[Source data — start]
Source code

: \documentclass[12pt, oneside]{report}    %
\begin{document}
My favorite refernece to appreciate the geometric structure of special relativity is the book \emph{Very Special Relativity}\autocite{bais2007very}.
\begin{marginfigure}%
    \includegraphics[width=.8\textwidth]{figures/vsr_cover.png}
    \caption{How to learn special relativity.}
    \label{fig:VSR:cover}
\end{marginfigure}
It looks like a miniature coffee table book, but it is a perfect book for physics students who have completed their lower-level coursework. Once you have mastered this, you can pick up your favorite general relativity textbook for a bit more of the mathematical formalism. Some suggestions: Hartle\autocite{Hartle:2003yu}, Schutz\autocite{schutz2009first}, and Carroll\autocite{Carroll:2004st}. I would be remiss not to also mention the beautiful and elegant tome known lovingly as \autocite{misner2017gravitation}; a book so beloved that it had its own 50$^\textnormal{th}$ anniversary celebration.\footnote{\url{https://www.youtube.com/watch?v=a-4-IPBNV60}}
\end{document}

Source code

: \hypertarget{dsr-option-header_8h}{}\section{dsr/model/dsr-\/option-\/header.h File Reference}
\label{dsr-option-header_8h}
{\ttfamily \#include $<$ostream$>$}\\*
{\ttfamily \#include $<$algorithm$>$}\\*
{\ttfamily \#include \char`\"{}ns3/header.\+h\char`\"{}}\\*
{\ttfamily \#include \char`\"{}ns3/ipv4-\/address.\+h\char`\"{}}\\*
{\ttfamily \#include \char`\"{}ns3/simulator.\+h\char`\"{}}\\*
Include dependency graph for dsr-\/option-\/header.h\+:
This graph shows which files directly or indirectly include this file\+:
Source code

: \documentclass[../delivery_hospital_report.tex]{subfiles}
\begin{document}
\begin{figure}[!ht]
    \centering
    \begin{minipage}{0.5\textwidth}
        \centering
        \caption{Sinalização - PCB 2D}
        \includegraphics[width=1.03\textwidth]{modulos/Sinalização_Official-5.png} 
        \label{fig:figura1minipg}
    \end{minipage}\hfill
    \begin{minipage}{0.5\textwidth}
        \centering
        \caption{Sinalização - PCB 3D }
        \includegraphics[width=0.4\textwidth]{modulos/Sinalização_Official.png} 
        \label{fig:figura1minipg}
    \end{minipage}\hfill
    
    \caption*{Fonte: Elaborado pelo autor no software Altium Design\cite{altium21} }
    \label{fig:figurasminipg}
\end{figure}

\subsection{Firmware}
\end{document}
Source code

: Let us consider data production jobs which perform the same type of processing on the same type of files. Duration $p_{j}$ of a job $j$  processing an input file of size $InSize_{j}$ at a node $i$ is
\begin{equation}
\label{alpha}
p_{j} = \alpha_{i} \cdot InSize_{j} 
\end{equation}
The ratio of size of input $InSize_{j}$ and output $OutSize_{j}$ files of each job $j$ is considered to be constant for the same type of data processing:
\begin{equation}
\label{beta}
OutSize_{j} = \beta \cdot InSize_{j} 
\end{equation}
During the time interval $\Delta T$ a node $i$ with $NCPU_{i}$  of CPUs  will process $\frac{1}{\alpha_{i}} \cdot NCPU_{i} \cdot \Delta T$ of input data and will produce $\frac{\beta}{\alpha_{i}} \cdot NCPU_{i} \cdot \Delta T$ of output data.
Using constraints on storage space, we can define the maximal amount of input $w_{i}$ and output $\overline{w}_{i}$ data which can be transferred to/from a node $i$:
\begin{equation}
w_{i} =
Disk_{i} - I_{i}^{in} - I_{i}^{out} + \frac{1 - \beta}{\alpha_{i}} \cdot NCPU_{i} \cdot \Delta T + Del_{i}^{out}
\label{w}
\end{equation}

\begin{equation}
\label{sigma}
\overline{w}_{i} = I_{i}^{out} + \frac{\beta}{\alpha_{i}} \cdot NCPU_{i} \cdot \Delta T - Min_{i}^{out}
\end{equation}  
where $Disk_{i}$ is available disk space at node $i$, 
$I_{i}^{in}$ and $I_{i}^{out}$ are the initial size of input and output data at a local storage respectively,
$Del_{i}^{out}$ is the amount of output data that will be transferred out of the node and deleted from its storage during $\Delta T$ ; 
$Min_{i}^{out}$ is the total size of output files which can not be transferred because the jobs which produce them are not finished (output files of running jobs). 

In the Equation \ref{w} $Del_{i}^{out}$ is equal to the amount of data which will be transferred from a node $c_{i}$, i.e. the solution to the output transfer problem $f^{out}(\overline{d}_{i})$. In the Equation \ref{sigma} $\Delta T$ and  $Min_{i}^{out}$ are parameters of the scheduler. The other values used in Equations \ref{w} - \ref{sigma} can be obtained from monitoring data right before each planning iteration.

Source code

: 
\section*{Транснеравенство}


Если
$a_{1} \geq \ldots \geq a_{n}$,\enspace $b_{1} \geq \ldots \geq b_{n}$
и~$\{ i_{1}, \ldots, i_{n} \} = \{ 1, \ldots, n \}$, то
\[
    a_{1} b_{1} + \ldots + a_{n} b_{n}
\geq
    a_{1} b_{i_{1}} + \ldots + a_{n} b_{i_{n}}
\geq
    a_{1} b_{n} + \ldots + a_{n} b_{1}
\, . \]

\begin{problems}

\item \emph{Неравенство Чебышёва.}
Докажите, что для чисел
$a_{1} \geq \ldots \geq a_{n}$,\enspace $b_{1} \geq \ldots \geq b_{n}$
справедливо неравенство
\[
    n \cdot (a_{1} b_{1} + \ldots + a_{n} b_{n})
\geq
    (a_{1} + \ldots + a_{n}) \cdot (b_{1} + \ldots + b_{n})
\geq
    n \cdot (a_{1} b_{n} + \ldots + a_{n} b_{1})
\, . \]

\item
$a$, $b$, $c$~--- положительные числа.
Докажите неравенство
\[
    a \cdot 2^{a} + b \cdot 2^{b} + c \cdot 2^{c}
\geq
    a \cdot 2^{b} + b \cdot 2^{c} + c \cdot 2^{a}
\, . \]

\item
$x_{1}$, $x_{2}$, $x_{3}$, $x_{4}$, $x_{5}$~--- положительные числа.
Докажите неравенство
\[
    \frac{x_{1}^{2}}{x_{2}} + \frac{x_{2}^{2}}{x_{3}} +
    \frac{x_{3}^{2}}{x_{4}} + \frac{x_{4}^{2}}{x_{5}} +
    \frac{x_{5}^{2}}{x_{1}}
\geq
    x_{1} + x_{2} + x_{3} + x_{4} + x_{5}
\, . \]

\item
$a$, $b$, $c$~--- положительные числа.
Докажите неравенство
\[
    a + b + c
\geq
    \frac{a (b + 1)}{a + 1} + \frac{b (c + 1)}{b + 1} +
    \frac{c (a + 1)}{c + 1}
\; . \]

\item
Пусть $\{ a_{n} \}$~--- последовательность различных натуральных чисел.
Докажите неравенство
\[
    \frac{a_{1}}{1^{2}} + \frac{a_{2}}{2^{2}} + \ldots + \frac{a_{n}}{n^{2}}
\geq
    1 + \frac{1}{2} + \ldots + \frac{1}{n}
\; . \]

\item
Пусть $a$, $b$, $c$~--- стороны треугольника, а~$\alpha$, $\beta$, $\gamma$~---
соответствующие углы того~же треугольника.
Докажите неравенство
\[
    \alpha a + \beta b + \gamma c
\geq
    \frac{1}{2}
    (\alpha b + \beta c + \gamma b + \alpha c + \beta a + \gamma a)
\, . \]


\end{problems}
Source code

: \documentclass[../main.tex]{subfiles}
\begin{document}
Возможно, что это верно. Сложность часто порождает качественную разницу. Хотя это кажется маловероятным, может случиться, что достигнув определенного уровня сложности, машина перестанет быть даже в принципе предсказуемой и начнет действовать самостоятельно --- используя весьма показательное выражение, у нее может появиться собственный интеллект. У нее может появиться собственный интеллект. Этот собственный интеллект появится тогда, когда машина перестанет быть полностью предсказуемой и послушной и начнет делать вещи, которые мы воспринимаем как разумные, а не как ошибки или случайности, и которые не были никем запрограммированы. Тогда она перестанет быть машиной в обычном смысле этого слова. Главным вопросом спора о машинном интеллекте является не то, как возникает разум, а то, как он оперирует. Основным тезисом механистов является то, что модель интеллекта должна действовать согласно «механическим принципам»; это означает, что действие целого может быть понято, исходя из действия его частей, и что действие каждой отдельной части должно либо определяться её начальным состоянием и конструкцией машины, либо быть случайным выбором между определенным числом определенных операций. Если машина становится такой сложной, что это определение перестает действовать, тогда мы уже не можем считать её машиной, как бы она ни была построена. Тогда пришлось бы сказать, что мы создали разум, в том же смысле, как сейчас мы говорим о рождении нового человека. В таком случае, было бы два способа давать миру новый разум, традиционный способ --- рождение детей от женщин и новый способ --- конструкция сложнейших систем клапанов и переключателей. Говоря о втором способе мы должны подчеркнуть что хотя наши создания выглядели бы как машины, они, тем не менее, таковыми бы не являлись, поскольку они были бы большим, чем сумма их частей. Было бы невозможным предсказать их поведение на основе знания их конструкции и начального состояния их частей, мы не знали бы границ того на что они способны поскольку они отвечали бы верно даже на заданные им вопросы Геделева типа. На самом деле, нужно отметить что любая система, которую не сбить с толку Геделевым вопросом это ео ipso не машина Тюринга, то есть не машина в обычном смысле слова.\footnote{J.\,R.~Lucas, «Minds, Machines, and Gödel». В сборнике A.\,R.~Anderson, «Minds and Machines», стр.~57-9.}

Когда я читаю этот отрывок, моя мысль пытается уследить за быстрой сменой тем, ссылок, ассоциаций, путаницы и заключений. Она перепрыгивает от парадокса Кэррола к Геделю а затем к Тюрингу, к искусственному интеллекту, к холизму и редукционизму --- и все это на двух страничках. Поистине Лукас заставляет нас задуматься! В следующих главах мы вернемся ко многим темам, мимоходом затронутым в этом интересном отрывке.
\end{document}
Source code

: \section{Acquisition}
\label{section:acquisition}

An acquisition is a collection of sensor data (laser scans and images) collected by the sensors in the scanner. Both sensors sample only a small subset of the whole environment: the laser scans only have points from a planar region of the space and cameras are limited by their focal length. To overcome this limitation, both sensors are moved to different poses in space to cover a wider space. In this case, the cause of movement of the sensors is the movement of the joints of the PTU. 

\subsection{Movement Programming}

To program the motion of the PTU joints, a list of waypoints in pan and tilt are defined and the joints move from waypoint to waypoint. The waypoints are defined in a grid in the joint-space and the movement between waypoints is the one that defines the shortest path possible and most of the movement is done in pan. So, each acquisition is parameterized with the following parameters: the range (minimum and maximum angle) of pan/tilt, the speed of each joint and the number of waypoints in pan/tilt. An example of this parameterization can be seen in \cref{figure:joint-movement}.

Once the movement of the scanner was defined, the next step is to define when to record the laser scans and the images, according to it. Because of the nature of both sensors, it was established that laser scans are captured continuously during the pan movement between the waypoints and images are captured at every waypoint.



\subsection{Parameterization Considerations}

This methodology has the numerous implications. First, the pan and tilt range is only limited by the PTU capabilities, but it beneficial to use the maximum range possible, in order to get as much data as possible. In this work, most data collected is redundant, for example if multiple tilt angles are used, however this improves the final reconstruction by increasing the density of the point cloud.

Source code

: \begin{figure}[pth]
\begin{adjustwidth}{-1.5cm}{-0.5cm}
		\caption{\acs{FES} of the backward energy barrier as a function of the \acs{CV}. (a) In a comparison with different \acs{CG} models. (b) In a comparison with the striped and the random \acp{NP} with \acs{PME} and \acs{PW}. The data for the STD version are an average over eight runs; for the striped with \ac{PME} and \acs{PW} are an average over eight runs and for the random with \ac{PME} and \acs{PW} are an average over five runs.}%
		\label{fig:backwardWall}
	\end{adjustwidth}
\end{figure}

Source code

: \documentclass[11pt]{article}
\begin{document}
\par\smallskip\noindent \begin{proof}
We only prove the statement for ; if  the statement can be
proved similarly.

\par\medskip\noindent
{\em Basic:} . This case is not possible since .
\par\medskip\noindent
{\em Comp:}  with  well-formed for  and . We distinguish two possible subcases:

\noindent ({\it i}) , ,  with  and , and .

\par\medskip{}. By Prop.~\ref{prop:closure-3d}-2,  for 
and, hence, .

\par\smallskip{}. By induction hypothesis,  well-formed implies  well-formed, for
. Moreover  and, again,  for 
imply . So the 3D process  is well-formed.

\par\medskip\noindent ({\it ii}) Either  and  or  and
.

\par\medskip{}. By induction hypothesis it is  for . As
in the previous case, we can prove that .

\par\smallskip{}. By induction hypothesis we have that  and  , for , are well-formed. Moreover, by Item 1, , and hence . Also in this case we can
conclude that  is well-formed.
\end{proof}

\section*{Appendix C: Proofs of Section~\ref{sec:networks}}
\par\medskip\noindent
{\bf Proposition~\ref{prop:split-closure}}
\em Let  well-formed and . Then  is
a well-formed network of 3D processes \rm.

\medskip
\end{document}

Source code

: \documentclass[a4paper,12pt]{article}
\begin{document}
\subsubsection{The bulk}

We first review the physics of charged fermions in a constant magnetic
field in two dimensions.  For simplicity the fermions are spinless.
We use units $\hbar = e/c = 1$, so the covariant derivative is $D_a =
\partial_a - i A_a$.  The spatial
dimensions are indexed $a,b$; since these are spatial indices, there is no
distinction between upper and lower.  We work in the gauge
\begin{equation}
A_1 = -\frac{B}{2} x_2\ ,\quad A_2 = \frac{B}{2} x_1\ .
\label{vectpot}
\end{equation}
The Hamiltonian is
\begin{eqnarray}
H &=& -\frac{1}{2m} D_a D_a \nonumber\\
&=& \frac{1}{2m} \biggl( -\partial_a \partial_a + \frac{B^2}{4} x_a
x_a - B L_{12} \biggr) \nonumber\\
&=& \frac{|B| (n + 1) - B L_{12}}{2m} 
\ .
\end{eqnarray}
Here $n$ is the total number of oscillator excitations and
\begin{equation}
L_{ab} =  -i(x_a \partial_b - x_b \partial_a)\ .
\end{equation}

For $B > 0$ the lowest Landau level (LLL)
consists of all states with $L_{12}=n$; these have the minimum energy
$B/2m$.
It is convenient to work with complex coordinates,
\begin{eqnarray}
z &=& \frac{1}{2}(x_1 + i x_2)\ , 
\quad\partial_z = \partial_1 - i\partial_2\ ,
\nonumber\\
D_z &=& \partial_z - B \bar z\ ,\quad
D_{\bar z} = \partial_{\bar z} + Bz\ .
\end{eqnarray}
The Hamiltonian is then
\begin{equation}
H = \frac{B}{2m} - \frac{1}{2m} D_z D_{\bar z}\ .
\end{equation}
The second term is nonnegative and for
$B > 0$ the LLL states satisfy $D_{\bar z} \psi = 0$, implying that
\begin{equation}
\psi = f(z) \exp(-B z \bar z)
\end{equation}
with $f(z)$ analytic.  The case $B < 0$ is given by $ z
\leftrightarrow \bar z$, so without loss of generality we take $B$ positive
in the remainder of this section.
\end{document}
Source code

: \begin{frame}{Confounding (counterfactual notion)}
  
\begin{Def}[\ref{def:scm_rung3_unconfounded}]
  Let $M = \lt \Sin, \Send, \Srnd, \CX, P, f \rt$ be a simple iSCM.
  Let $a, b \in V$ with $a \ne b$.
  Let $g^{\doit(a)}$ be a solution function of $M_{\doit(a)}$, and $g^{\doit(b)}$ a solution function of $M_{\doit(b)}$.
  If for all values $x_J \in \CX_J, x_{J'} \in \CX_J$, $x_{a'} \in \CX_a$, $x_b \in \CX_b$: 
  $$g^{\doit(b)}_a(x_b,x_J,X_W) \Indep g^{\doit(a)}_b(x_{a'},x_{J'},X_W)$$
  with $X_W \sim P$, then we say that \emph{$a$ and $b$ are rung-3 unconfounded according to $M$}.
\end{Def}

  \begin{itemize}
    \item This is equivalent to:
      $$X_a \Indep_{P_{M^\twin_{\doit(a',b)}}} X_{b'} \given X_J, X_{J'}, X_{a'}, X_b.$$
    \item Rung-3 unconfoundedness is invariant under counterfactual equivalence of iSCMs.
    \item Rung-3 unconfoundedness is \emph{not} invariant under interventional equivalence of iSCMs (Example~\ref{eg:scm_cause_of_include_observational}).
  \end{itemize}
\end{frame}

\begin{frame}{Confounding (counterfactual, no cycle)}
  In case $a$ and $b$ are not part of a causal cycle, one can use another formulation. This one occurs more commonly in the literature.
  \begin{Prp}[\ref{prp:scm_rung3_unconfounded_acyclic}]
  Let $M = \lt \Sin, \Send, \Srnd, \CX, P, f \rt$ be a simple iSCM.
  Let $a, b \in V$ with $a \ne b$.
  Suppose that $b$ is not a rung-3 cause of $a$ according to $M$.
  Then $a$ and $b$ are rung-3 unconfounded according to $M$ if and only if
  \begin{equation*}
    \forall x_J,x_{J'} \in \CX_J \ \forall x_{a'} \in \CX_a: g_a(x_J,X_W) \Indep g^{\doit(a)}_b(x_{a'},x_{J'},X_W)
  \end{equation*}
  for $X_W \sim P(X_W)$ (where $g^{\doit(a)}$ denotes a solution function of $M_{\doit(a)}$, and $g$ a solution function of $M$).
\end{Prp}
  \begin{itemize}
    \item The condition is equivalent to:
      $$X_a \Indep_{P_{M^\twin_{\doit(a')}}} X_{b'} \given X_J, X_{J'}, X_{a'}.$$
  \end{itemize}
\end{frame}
[Source data — finish]
■ What is needed:
Only one stretch of the entries above is wanted: the lines from the one containing "are the initial" through the one containing "during $\Delta T$ ;". Please reproduce it exactly.

■ Response:
$I_{i}^{in}$ and $I_{i}^{out}$ are the initial size of input and output data at a local storage respectively,
$Del_{i}^{out}$ is the amount of output data that will be transferred out of the node and deleted from its storage during $\Delta T$ ; 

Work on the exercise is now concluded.